Assigned task:
Could you write out each entry exactly as it reads?

Data for analysis:
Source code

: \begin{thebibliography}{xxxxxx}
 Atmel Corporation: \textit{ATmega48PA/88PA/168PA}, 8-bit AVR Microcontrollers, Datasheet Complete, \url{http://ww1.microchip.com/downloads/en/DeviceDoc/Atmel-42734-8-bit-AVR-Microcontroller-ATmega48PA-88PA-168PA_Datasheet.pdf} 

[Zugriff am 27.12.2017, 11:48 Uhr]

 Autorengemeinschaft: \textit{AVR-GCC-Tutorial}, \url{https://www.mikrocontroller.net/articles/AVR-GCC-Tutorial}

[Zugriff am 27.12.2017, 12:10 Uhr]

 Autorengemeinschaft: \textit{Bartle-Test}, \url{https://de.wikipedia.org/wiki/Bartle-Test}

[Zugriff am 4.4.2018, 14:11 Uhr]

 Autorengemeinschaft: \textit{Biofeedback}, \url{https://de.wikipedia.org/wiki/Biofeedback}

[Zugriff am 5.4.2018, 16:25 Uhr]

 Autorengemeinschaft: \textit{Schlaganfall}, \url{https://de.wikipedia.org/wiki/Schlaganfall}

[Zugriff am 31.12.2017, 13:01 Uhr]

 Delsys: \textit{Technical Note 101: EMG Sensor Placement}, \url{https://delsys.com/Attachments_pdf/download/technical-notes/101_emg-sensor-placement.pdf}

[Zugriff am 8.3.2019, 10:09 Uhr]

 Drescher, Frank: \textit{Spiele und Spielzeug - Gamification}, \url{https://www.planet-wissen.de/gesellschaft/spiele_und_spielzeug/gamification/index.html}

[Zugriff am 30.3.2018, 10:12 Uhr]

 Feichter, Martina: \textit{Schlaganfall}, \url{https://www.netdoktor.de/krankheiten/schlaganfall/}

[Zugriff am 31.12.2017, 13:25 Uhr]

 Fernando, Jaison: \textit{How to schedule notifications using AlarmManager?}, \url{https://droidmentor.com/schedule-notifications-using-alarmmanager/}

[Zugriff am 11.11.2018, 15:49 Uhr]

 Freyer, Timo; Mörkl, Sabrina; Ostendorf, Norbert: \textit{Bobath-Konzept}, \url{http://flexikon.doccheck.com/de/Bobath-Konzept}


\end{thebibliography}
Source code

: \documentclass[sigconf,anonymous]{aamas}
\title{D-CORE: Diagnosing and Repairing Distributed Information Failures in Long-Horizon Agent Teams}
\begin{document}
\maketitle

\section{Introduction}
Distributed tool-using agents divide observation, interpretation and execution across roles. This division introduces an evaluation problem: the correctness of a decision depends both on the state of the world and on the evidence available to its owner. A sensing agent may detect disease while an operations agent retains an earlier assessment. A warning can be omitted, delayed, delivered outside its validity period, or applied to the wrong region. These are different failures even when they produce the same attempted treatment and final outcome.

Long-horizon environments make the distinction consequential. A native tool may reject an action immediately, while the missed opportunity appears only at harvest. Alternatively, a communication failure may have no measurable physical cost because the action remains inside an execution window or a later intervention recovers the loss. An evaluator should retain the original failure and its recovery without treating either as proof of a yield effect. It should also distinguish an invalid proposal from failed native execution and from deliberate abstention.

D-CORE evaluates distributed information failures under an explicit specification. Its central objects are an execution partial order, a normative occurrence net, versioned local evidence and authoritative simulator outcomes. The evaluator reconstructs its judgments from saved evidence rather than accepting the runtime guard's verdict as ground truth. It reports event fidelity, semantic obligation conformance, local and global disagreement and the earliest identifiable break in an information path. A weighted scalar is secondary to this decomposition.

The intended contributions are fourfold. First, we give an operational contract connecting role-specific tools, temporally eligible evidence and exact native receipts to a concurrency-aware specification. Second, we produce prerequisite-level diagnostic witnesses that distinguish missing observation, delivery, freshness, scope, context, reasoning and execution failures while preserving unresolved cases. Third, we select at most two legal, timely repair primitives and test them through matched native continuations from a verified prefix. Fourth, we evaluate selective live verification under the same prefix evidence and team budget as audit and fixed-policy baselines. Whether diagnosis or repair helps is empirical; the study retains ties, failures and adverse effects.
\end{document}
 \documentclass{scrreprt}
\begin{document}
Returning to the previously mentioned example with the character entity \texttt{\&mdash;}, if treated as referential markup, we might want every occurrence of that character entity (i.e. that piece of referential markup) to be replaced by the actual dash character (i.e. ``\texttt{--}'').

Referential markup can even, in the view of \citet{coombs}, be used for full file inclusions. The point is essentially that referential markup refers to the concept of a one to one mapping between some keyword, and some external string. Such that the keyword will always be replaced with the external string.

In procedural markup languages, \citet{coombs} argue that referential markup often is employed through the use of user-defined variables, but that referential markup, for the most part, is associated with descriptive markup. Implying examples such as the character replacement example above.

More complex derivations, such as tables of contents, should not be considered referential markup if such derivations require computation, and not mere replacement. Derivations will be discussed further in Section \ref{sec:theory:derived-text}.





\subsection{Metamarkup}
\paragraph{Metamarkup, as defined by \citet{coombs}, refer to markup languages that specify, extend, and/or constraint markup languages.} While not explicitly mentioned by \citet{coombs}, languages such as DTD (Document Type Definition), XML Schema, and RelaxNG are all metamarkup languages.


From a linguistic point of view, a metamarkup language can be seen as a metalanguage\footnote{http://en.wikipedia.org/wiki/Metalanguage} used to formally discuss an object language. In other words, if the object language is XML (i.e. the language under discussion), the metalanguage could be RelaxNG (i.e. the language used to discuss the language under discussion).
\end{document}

Task result:
Source code

: \begin{thebibliography}{xxxxxx}
 Atmel Corporation: \textit{ATmega48PA/88PA/168PA}, 8-bit AVR Microcontrollers, Datasheet Complete, \url{http://ww1.microchip.com/downloads/en/DeviceDoc/Atmel-42734-8-bit-AVR-Microcontroller-ATmega48PA-88PA-168PA_Datasheet.pdf} 

[Zugriff am 27.12.2017, 11:48 Uhr]

 Autorengemeinschaft: \textit{AVR-GCC-Tutorial}, \url{https://www.mikrocontroller.net/articles/AVR-GCC-Tutorial}

[Zugriff am 27.12.2017, 12:10 Uhr]

 Autorengemeinschaft: \textit{Bartle-Test}, \url{https://de.wikipedia.org/wiki/Bartle-Test}

[Zugriff am 4.4.2018, 14:11 Uhr]

 Autorengemeinschaft: \textit{Biofeedback}, \url{https://de.wikipedia.org/wiki/Biofeedback}

[Zugriff am 5.4.2018, 16:25 Uhr]

 Autorengemeinschaft: \textit{Schlaganfall}, \url{https://de.wikipedia.org/wiki/Schlaganfall}

[Zugriff am 31.12.2017, 13:01 Uhr]

 Delsys: \textit{Technical Note 101: EMG Sensor Placement}, \url{https://delsys.com/Attachments_pdf/download/technical-notes/101_emg-sensor-placement.pdf}

[Zugriff am 8.3.2019, 10:09 Uhr]

 Drescher, Frank: \textit{Spiele und Spielzeug - Gamification}, \url{https://www.planet-wissen.de/gesellschaft/spiele_und_spielzeug/gamification/index.html}

[Zugriff am 30.3.2018, 10:12 Uhr]

 Feichter, Martina: \textit{Schlaganfall}, \url{https://www.netdoktor.de/krankheiten/schlaganfall/}

[Zugriff am 31.12.2017, 13:25 Uhr]

 Fernando, Jaison: \textit{How to schedule notifications using AlarmManager?}, \url{https://droidmentor.com/schedule-notifications-using-alarmmanager/}

[Zugriff am 11.11.2018, 15:49 Uhr]

 Freyer, Timo; Mörkl, Sabrina; Ostendorf, Norbert: \textit{Bobath-Konzept}, \url{http://flexikon.doccheck.com/de/Bobath-Konzept}


\end{thebibliography}
Source code

: \documentclass[sigconf,anonymous]{aamas}
\title{D-CORE: Diagnosing and Repairing Distributed Information Failures in Long-Horizon Agent Teams}
\begin{document}
\maketitle

\section{Introduction}
Distributed tool-using agents divide observation, interpretation and execution across roles. This division introduces an evaluation problem: the correctness of a decision depends both on the state of the world and on the evidence available to its owner. A sensing agent may detect disease while an operations agent retains an earlier assessment. A warning can be omitted, delayed, delivered outside its validity period, or applied to the wrong region. These are different failures even when they produce the same attempted treatment and final outcome.

Long-horizon environments make the distinction consequential. A native tool may reject an action immediately, while the missed opportunity appears only at harvest. Alternatively, a communication failure may have no measurable physical cost because the action remains inside an execution window or a later intervention recovers the loss. An evaluator should retain the original failure and its recovery without treating either as proof of a yield effect. It should also distinguish an invalid proposal from failed native execution and from deliberate abstention.

D-CORE evaluates distributed information failures under an explicit specification. Its central objects are an execution partial order, a normative occurrence net, versioned local evidence and authoritative simulator outcomes. The evaluator reconstructs its judgments from saved evidence rather than accepting the runtime guard's verdict as ground truth. It reports event fidelity, semantic obligation conformance, local and global disagreement and the earliest identifiable break in an information path. A weighted scalar is secondary to this decomposition.

The intended contributions are fourfold. First, we give an operational contract connecting role-specific tools, temporally eligible evidence and exact native receipts to a concurrency-aware specification. Second, we produce prerequisite-level diagnostic witnesses that distinguish missing observation, delivery, freshness, scope, context, reasoning and execution failures while preserving unresolved cases. Third, we select at most two legal, timely repair primitives and test them through matched native continuations from a verified prefix. Fourth, we evaluate selective live verification under the same prefix evidence and team budget as audit and fixed-policy baselines. Whether diagnosis or repair helps is empirical; the study retains ties, failures and adverse effects.
\end{document}
 \documentclass{scrreprt}
\begin{document}
Returning to the previously mentioned example with the character entity \texttt{\&mdash;}, if treated as referential markup, we might want every occurrence of that character entity (i.e. that piece of referential markup) to be replaced by the actual dash character (i.e. ``\texttt{--}'').

Referential markup can even, in the view of \citet{coombs}, be used for full file inclusions. The point is essentially that referential markup refers to the concept of a one to one mapping between some keyword, and some external string. Such that the keyword will always be replaced with the external string.

In procedural markup languages, \citet{coombs} argue that referential markup often is employed through the use of user-defined variables, but that referential markup, for the most part, is associated with descriptive markup. Implying examples such as the character replacement example above.

More complex derivations, such as tables of contents, should not be considered referential markup if such derivations require computation, and not mere replacement. Derivations will be discussed further in Section \ref{sec:theory:derived-text}.





\subsection{Metamarkup}
\paragraph{Metamarkup, as defined by \citet{coombs}, refer to markup languages that specify, extend, and/or constraint markup languages.} While not explicitly mentioned by \citet{coombs}, languages such as DTD (Document Type Definition), XML Schema, and RelaxNG are all metamarkup languages.


From a linguistic point of view, a metamarkup language can be seen as a metalanguage\footnote{http://en.wikipedia.org/wiki/Metalanguage} used to formally discuss an object language. In other words, if the object language is XML (i.e. the language under discussion), the metalanguage could be RelaxNG (i.e. the language used to discuss the language under discussion).
\end{document}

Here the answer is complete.